Neste sentido, mostra-se alvissareira a recente declaração de inconstitucionalidade, por parte do Supremo Tribunal Federal, havida na ADI 5766, das normas trabalhistas alteradas pela Reforma Trabalhista (Lei 13.467/2017) atinentes a gratuidade da justiça dos trabalhadores que comprovassem insuficiência de recursos.
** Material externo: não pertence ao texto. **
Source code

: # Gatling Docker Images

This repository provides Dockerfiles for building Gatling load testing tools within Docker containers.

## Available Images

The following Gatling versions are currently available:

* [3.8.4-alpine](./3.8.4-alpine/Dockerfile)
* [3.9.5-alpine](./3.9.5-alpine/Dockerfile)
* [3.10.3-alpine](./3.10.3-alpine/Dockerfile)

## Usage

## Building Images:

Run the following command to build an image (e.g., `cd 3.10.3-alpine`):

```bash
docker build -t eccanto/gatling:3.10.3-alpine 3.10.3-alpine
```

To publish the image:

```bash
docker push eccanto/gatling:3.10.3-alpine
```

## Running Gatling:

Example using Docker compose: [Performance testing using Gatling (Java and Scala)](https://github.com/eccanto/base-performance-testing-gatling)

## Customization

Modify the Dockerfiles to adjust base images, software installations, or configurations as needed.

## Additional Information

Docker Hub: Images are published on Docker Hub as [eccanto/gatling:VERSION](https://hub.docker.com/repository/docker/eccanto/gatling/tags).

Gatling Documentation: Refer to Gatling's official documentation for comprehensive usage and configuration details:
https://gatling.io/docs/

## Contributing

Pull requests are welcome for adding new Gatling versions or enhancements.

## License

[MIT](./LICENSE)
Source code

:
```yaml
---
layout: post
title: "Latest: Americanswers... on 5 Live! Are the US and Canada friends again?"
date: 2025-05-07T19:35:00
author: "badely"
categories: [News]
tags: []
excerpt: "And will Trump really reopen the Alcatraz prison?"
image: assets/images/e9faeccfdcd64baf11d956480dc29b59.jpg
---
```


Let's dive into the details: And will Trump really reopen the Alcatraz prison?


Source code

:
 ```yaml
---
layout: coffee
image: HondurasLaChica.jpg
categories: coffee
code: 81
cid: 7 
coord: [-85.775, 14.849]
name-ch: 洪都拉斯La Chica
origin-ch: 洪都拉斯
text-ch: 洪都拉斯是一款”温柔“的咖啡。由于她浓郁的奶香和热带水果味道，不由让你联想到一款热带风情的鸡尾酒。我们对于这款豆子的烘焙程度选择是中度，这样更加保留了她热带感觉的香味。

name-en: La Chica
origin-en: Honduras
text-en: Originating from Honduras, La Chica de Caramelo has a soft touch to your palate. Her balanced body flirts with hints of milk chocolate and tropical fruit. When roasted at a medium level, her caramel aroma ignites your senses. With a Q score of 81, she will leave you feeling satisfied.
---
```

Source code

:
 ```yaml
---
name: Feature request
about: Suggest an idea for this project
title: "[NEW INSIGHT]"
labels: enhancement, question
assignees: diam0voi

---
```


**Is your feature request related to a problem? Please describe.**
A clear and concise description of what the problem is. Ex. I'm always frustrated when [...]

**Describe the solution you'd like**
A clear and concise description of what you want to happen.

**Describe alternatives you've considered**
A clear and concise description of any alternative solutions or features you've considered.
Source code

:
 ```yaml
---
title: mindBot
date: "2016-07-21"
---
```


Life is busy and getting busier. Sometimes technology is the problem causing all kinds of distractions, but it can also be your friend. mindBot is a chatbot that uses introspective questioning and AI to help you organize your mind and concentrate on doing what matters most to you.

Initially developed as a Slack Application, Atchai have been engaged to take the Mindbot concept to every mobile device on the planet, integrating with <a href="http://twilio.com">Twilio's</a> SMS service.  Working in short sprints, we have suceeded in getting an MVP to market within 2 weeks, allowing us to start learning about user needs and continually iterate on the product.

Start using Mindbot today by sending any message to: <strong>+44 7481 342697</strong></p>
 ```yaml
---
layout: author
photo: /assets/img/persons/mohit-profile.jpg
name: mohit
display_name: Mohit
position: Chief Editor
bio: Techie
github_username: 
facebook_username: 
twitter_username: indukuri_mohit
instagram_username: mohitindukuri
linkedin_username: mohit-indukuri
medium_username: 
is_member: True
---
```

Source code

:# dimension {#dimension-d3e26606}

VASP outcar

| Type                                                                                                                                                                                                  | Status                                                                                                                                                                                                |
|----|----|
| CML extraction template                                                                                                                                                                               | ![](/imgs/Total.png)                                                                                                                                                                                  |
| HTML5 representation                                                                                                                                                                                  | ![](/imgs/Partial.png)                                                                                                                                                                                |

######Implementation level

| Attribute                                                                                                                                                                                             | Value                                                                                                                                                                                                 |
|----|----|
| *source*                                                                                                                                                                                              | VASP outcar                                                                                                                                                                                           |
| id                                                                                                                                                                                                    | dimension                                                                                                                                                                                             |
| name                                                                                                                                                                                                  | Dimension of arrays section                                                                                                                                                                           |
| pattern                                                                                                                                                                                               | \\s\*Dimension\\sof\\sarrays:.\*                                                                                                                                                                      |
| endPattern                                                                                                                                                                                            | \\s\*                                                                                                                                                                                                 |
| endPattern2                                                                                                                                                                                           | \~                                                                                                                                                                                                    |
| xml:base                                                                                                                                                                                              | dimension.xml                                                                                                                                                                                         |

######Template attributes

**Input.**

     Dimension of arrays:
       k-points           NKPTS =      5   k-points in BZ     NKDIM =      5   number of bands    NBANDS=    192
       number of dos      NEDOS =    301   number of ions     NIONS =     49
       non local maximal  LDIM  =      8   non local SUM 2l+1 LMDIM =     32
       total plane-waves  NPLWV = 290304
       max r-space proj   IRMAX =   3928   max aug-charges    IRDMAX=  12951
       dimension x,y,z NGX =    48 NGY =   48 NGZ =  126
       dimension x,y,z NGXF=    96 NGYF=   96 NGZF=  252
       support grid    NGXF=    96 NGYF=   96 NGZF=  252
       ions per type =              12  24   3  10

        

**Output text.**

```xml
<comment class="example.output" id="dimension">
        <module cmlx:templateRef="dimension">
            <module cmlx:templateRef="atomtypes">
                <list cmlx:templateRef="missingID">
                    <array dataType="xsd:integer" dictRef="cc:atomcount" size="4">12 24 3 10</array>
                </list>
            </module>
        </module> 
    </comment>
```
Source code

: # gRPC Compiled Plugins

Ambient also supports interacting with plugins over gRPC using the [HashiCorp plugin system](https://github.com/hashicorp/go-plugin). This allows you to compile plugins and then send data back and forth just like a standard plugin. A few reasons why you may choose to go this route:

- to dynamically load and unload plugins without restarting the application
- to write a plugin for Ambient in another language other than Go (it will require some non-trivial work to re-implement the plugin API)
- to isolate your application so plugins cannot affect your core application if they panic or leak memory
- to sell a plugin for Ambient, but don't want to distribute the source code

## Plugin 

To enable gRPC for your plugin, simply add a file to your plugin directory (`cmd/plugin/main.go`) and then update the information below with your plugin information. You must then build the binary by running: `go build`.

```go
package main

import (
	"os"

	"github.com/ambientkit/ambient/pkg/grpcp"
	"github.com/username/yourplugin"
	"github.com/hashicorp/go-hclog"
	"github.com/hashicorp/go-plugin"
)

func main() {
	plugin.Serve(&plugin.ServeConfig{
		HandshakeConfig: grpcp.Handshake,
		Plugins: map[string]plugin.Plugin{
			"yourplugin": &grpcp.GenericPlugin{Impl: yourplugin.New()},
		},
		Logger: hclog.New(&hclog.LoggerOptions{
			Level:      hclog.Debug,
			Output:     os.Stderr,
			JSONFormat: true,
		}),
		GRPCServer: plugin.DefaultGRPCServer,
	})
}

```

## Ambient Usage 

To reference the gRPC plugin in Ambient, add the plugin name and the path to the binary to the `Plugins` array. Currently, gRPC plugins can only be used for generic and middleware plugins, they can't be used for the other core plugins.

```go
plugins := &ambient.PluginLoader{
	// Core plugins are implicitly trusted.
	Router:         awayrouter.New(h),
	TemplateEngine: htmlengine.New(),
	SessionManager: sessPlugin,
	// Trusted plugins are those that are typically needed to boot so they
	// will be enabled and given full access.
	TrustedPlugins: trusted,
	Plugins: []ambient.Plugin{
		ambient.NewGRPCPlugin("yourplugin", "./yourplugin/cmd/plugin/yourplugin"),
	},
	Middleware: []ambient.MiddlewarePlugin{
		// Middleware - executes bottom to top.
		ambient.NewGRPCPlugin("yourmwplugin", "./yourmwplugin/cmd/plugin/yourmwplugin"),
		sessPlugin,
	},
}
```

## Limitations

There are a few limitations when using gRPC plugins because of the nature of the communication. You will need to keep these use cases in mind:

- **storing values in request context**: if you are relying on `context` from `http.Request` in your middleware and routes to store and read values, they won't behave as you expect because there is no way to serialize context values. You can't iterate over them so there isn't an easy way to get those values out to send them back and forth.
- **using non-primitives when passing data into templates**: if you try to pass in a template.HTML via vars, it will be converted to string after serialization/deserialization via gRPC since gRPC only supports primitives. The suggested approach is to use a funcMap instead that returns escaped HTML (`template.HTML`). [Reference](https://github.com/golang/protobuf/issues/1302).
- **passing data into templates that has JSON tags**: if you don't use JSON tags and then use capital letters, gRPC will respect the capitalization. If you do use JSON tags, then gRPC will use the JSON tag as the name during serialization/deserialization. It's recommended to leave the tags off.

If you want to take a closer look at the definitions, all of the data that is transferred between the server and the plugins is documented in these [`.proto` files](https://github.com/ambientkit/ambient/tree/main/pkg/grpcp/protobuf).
Na prática, restabeleceu-se o direito de ação dos trabalhadores a partir da presunção de veracidade das declarações de hipossuficiência financeira firmada por eles, para fins de concessão da gratuidade de justiça, e da vedação da condenação dos agraciados pela gratuidade no pagamento de honorários sucumbenciais.

Tal Decisão se contrapõe a dezenas de outras, tomadas por este mesmo STF, que fragilizaram a posição dos trabalhadores nas relações de trabalho, sendo as mais emblemáticas a validação da terceirização em atividades fins, a prevalência do negociado pelo legislado e a proibição da ultratividade das normas coletivas.

De todo modo e para não dizer que não falei das flores, a Reforma Trabalhista e toda essa investida do Capital sobre os direitos trabalhistas e sociais, como um todo, bem como seu franco ataque ao próprio Estado Democrático de Direito trouxeram também valiosos ensinamentos para o conjunto dos operadores do direito e principalmente para os advogados trabalhistas.

Independentemente do viés, patronal ou laboral, é necessário fomentar e exercitar uma advocacia comprometida com uma ética social, como topos hermenêutico de sua ação, quer seja contribuindo para o aperfeiçoamento da função social do trabalho, à partir de uma advocacia preventiva nas Empresas, de combate ao “vale tudo” ao “ganho a qualquer custo”, ou mesmo, do ponto de vista da advocacia laboral, no ajuizamento de ações consistentes e prenhes de juridicidade e relevância social, em detrimento de ações temerárias, que se afiguram, muitas vezes, em verdadeiras “aventuras jurídicas”.

Mas é necessário unir os divergentes para travar o bom combate contra os antagônicos, ou seja, aqueles que atentam sistematicamente contra o Estado Democrático de Direito, contra as elites seculares – gananciosas e escravocratas ainda nos dias de hoje – contra os que intentam a derrubada dos direitos sociais e do trabalho e o fim da Justiça Obreira.

É preciso, ainda, cerrar fileiras dentro do próprio Sistema de Justiça, em todos os seus níveis, permeado, nos últimos tempos, por um obscurantismo pseudo-legalista, e torná-lo, novamente, a “cidadela da cidadania”, para que a Constituição não seja reduzida a um “cadáver insepulto”, na eloquente imagem criada pelo Professor Fábio Konder Comparato.

Este é desafio posto e ao qual devemos responder: Presentes!